#### Data provided ####

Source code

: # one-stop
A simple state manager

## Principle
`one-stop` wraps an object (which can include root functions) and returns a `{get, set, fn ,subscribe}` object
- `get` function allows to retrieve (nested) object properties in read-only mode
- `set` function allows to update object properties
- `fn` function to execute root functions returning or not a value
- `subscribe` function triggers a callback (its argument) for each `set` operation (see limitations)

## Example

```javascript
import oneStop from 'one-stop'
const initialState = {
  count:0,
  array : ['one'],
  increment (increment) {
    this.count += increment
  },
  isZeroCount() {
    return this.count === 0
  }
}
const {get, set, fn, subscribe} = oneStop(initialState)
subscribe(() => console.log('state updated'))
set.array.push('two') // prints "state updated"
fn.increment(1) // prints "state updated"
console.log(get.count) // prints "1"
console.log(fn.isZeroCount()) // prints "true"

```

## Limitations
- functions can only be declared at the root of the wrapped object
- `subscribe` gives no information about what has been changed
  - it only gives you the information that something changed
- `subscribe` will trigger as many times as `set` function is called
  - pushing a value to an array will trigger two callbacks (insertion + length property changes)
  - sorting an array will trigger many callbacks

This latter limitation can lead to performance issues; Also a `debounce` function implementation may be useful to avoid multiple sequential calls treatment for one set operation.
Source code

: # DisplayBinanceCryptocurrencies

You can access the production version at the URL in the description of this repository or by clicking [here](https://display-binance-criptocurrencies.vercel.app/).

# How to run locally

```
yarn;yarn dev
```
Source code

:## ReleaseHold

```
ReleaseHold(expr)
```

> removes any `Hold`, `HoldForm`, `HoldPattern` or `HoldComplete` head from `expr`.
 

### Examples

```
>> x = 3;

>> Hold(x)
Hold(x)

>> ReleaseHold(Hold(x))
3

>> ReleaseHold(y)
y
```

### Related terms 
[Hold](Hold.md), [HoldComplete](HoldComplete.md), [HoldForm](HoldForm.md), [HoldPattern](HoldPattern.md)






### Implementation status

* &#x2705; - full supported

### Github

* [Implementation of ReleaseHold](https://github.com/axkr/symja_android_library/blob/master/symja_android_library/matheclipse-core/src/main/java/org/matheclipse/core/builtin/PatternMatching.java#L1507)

####

Among the entries above, how many lines hold the string "isZeroCount"? Answer with the number only.

2